O sucesso de "Casamento Debaixo de Chuva" foi
tão grande que o Verão de 2002, quando o filme
estreou, poderia ser descrito nas crónicas como "um
verão indiano". "Casamento Debaixo de Chuva"
foi o mais rentável filme indiano estreado nos EUA.
O filme de Mira
Nair, uma indiana radicada nos EUA, ganhou o Leão
de Ouro de Veneza em 2001. Na altura, um crítico
escreveu que era "um filme com um sorriso nos lábios",
acrescentando que o segredo do êxito foi ter transformado
uma cultura e uma sociedade estranhas, a indiana, em "entertainment"

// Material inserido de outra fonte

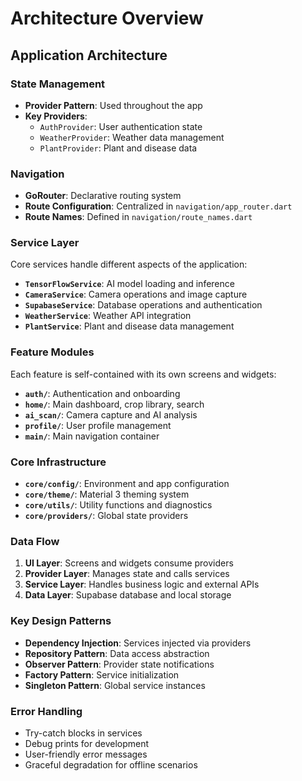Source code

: # Architecture Overview

## Application Architecture

### State Management
- **Provider Pattern**: Used throughout the app
- **Key Providers**:
  - `AuthProvider`: User authentication state
  - `WeatherProvider`: Weather data management  
  - `PlantProvider`: Plant and disease data

### Navigation
- **GoRouter**: Declarative routing system
- **Route Configuration**: Centralized in `navigation/app_router.dart`
- **Route Names**: Defined in `navigation/route_names.dart`

### Service Layer
Core services handle different aspects of the application:

- **`TensorFlowService`**: AI model loading and inference
- **`CameraService`**: Camera operations and image capture
- **`SupabaseService`**: Database operations and authentication
- **`WeatherService`**: Weather API integration
- **`PlantService`**: Plant and disease data management

### Feature Modules
Each feature is self-contained with its own screens and widgets:

- **`auth/`**: Authentication and onboarding
- **`home/`**: Main dashboard, crop library, search
- **`ai_scan/`**: Camera capture and AI analysis
- **`profile/`**: User profile management
- **`main/`**: Main navigation container

### Core Infrastructure
- **`core/config/`**: Environment and app configuration
- **`core/theme/`**: Material 3 theming system
- **`core/utils/`**: Utility functions and diagnostics
- **`core/providers/`**: Global state providers

### Data Flow
1. **UI Layer**: Screens and widgets consume providers
2. **Provider Layer**: Manages state and calls services
3. **Service Layer**: Handles business logic and external APIs
4. **Data Layer**: Supabase database and local storage

### Key Design Patterns
- **Dependency Injection**: Services injected via providers
- **Repository Pattern**: Data access abstraction
- **Observer Pattern**: Provider state notifications
- **Factory Pattern**: Service initialization
- **Singleton Pattern**: Global service instances

### Error Handling
- Try-catch blocks in services
- Debug prints for development
- User-friendly error messages
- Graceful degradation for offline scenarios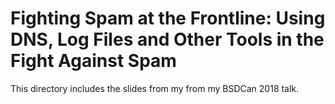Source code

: Fighting Spam at the Frontline: Using DNS, Log Files and Other Tools in the Fight Against Spam
=========================================================================

This directory includes the slides from my from my BSDCan 2018 talk.
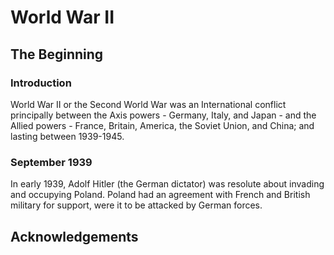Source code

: # World War II
## The Beginning

### Introduction
World War II or the Second World War was an International conflict principally between the Axis powers - Germany, Italy, and Japan - and the Allied powers - France, Britain, America, the Soviet Union, and China; and lasting between 1939-1945.

### September 1939
In early 1939, Adolf Hitler (the German dictator) was resolute about invading and occupying Poland. Poland had an agreement with French and British military for support, were it to be attacked by German forces.









## Acknowledgements
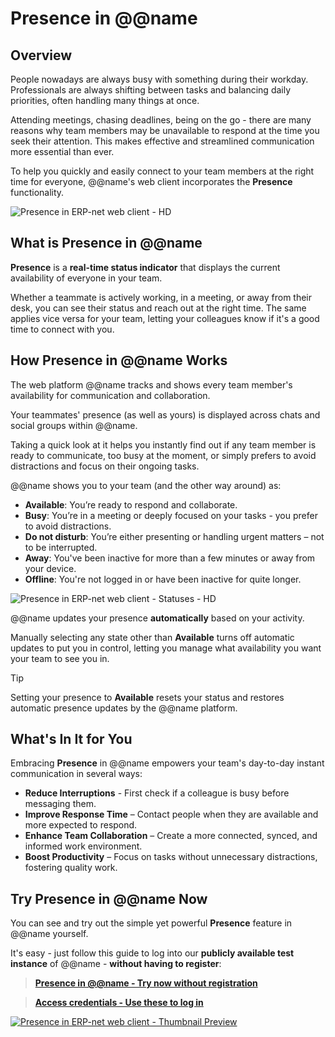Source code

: # Presence in @@name

## Overview

People nowadays are always busy with something during their workday. 
Professionals are always shifting between tasks and balancing daily priorities, often handling many things at once.  

Attending meetings, chasing deadlines, being on the go - there are many reasons why team members may be unavailable to respond at the time you seek their attention. 
This makes effective and streamlined communication more essential than ever.  

To help you quickly and easily connect to your team members at the right time for everyone, @@name's web client incorporates the **Presence** functionality.  

![Presence in ERP-net web client - HD](https://github.com/user-attachments/assets/94c5c904-b895-4b86-898a-677e0d3d4e6e)

## What is Presence in @@name

**Presence** is a **real-time status indicator** that displays the current availability of everyone in your team.  

Whether a teammate is actively working, in a meeting, or away from their desk, you can see their status and reach out at the right time. 
The same applies vice versa for your team, letting your colleagues know if it's a good time to connect with you.  

## How Presence in @@name Works

The web platform @@name tracks and shows every team member's availability for communication and collaboration.  

Your teammates' presence (as well as yours) is displayed across chats and social groups within @@name.  

Taking a quick look at it helps you instantly find out if any team member is ready to communicate, too busy at the moment, or simply prefers to avoid distractions and focus on their ongoing tasks.  

@@name shows you to your team (and the other way around) as:  

- **Available**: You’re ready to respond and collaborate.  
- **Busy**: You’re in a meeting or deeply focused on your tasks - you prefer to avoid distractions.  
- **Do not disturb**: You’re either presenting or handling urgent matters – not to be interrupted.  
- **Away**: You've been inactive for more than a few minutes or away from your device.  
- **Offline**: You're not logged in or have been inactive for quite longer.  

![Presence in ERP-net web client - Statuses - HD](https://github.com/user-attachments/assets/b5a0359b-fc2f-4146-af78-5bdea55d19ff)

@@name updates your presence **automatically** based on your activity.  

Manually selecting any state other than **Available** turns off automatic updates to put you in control, letting you manage what availability you want your team to see you in.

> [!Tip]  
> Setting your presence to **Available** resets your status and restores automatic presence updates by the @@name platform.  

## What's In It for You

Embracing **Presence** in @@name empowers your team's day-to-day instant communication in several ways:

- **Reduce Interruptions** - First check if a colleague is busy before messaging them.  
- **Improve Response Time** – Contact people when they are available and more expected to respond.  
- **Enhance Team Collaboration** – Create a more connected, synced, and informed work environment.  
- **Boost Productivity** – Focus on tasks without unnecessary distractions, fostering quality work.  

## Try Presence in @@name Now

You can see and try out the simple yet powerful **Presence** feature in @@name yourself.  

It's easy - just follow this guide to log into our **publicly available test instance** of @@name - **without having to register**:  

> **[Presence in @@name - Try now without registration](https://testdb.my.erp.net/cl/groups/Communities_Social_Groups(ea899e5e-64d9-48e4-80ce-5d4318b48f12)?section=chatter)**  

> **[Access credentials - Use these to log in](~/information/try-out-erp-net-express-crm.md)**  

[![Presence in ERP-net web client - Thumbnail Preview](https://github.com/user-attachments/assets/1541d4c0-8278-4e78-b8ef-a75395135335)](https://testdb.my.erp.net/cl/groups/Communities_Social_Groups(ea899e5e-64d9-48e4-80ce-5d4318b48f12)?section=chatter)

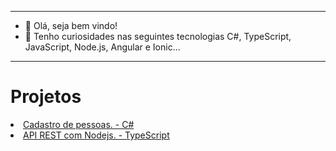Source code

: ***
- 👋 Olá, seja bem vindo!
- 👀 Tenho curiosidades nas seguintes tecnologias C#, TypeScript, JavaScript, Node.js, Angular e Ionic... 
***
<h1>Projetos</h1>
<li><a href="https://github.com/Dr141/Cadastro-de-Pessoas">Cadastro de pessoas. - C#</a></li>
<li><a href="https://github.com/Dr141/Api_REST_NodeJs">API REST com Nodejs. - TypeScript</a></li>
<!---
Dr141/Dr141 is a ✨ special ✨ repository because its `README.md` (this file) appears on your GitHub profile.
You can click the Preview link to take a look at your changes.
--->
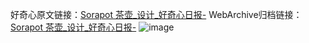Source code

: 好奇心原文链接：[Sorapot 茶壶_设计_好奇心日报-](https://www.qdaily.com/articles/7550.html)
WebArchive归档链接：[Sorapot 茶壶_设计_好奇心日报-](http://web.archive.org/web/20190623172423/https://www.qdaily.com/articles/7550.html)
![image](http://ww3.sinaimg.cn/large/007d5XDply1g3wjjf15zej30u03374ag)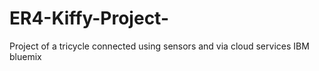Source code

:# ER4-Kiffy-Project-
Project of a tricycle connected using sensors and via cloud services IBM bluemix

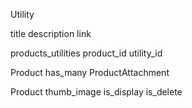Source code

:Utility

title
description
link

products_utilities
product_id
utility_id

Product has_many ProductAttachment

Product
thumb_image
is_display
is_delete

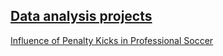 ## [Data analysis projects](https://djmwa.github.io/)
[Influence of Penalty Kicks in Professional Soccer](https://djmwa.github.io/penaltykicks/)
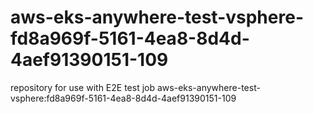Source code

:# aws-eks-anywhere-test-vsphere-fd8a969f-5161-4ea8-8d4d-4aef91390151-109
repository for use with E2E test job aws-eks-anywhere-test-vsphere:fd8a969f-5161-4ea8-8d4d-4aef91390151-109
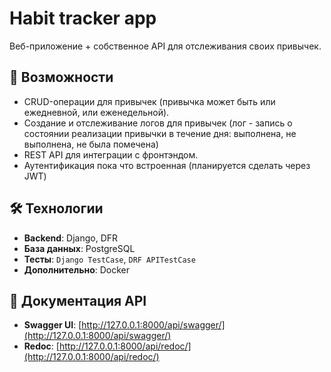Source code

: # Habit tracker app

Веб-приложение + собственное API для отслеживания своих привычек.

## 📌 Возможности
- CRUD-операции для привычек (привычка может быть или ежедневной, или еженедельной).
- Создание и отслеживание логов для привычек (лог - запись о состоянии реализации привычки в течение дня: выполнена, не выполнена, не была помечена)
- REST API для интеграции с фронтэндом.
- Аутентификация пока что встроенная (планируется сделать через JWT)

## 🛠 Технологии
- **Backend**: Django, DFR
- **База данных**: PostgreSQL
- **Тесты**: `Django TestCase`, `DRF APITestCase`
- **Дополнительно**: Docker

## 📄 Документация API 
- **Swagger UI**: [http://127.0.0.1:8000/api/swagger/](http://127.0.0.1:8000/api/swagger/)
- **Redoc**: [http://127.0.0.1:8000/api/redoc/](http://127.0.0.1:8000/api/redoc/)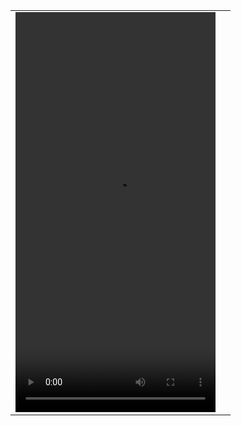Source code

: 
<table>
    <tr>
        <td>
            <video width="320" height="640" controls>
              <source src=”https://github.com/devatiwow/fido2/assets/38220286/673df299-031f-4323-b81b-5489aa4e2dcd” type=video/ogg>
              <source src="https://github.com/devatiwow/fido2/assets/38220286/673df299-031f-4323-b81b-5489aa4e2dcd" type=video/mp4>
            </video>
       </td>
       <td>
       </td>
    </tr>
</table>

para consumo ocidental, "um exotismo com chuva, canções
e caril".
O filme é
sobre um casamento combinado entre os pais dos noivos, à
moda antiga. Os noivos são uma jovem de Nova Deli
e um informático indiano que vive no Texas. Os dois,
como manda a tradição, nunca se viram antes
da cerimónia.
A família
alargada, que tem a sua origem no Punjab, começa
a convergir para a cerimónia em Deli e é na
gestão do percurso das 60 personagens que Mira Nair
organiza o filme, num desdobramento narrativo em vários
sub-enredos que é característico do cinema
indiano. Mas há quem fale também na influência
de Robert Altman, um versão Punjabi dos filmes do
realizador norte-americano. Acompanhamos os últimos
preparativos do casamento e o nervoso do pai da noiva, Lalit.
Mistura-se classe média-alta com criadagem e fornecedores.
A realizadora,
que aprendeu a contar histórias em Hollywood, entra
nas casas da burguesia da capital, mostra os bastidores
de um "talk-show" televisivo intitulado "Dehli.com"
onde se discute a liberalização dos costumes
e se assiste à dobragem de uma cena "hardcore",
ouve as mulheres do clã de revista "Cosmopolitan"
na mão (a sexualidade feminina é um tabu no
cinema indiano), faz emergir o tema da pedofilia (outro
tabu). Vimos um mundo global que é o espelho do exotismo
do casamento combinado, introduzindo o cheiro de comédia
nesse desconcerto. Mira Nair diz que o seu filme é
sobre a Índia moderna.
No final,
todos se abrigam debaixo da tenda, na celebração
de dois casamentos - o dos subalternos também - que
a chuva abençoa. As canções, que remetem
para um musical de Bollywood, entram também na celebração.